I was trying to discuss and show a ‘more pythonic’ way of performing an action. You yourself have told me that exact quote before. Here are the examples of you arguing and trying to win an argument:
I understand what you mean, but I personally wouldn’t use that method. It looks verbose and in my eyes, 89.5 is never greater than 90. Especially with hardware. When you round, you use a tolerance line of ‘0.5’ thickness instead of a tolerance band that has zero thickness.
I’m done discussing this at this point because it’s clearly personal.
yup your statement are wrong. thats not trying to win anything, but just a fact.
if you say that roundup isnt pythonic, then i ask why ist a default python function?

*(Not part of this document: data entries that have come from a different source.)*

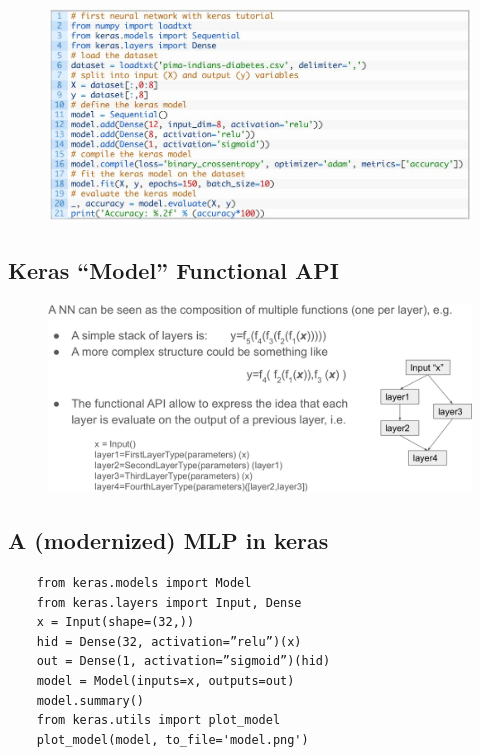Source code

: \begin{figure}[ht]
	\centering
	\includegraphics[width=0.8\linewidth]{figure_ml/seq_ex.png}
\end{figure}
\FloatBarrier
\subsection{Keras “Model” Functional API}

\begin{figure}[ht]
	\centering
	\includegraphics[width=1\linewidth]{figure_ml/keras_model.png}
\end{figure}
\FloatBarrier

\subsection{A (modernized) MLP in keras}

\begin{verbatim}
	from keras.models import Model
	from keras.layers import Input, Dense
	x = Input(shape=(32,))
	hid = Dense(32, activation=”relu”)(x)
	out = Dense(1, activation=”sigmoid”)(hid)
	model = Model(inputs=x, outputs=out)
	model.summary()
	from keras.utils import plot_model
	plot_model(model, to_file='model.png')
\end{verbatim}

sorry but i am not going into the discussion between what is better, truncate or round.
89.55 is never greater then 90 but in my eyes its better to say 89.55 is equal to 90 then to say its equal to 89
so we have clearly a different viewpoint and thats no problem.
but still i stick with the fact that its not true when you say something is redundant, when the outcome is different.
don’t know when to quit eh?
its hard isnt it to leave someone else with the last words
and also it seems to me that you have a hard time to say:
“hey, you where right your formula has a different result. i wouldnt chose to go for that result, but i didnt say that.”
but no hard feelings, from the moment you used the word “pythonic” tou already stated that python isnt just a language but a religion to you. and i am not a religous person
you may have the last reply now if you want
I literally didn’t address you. I was talking to the original poster and you took offense and started this whole bs…
Just backtrack to my first comment. I never once said you are wrong or disagreed with your method. I simply stated that
int(round(int(x)/y))
is redundant and explained why, not realizing a change occurred after python 2.5.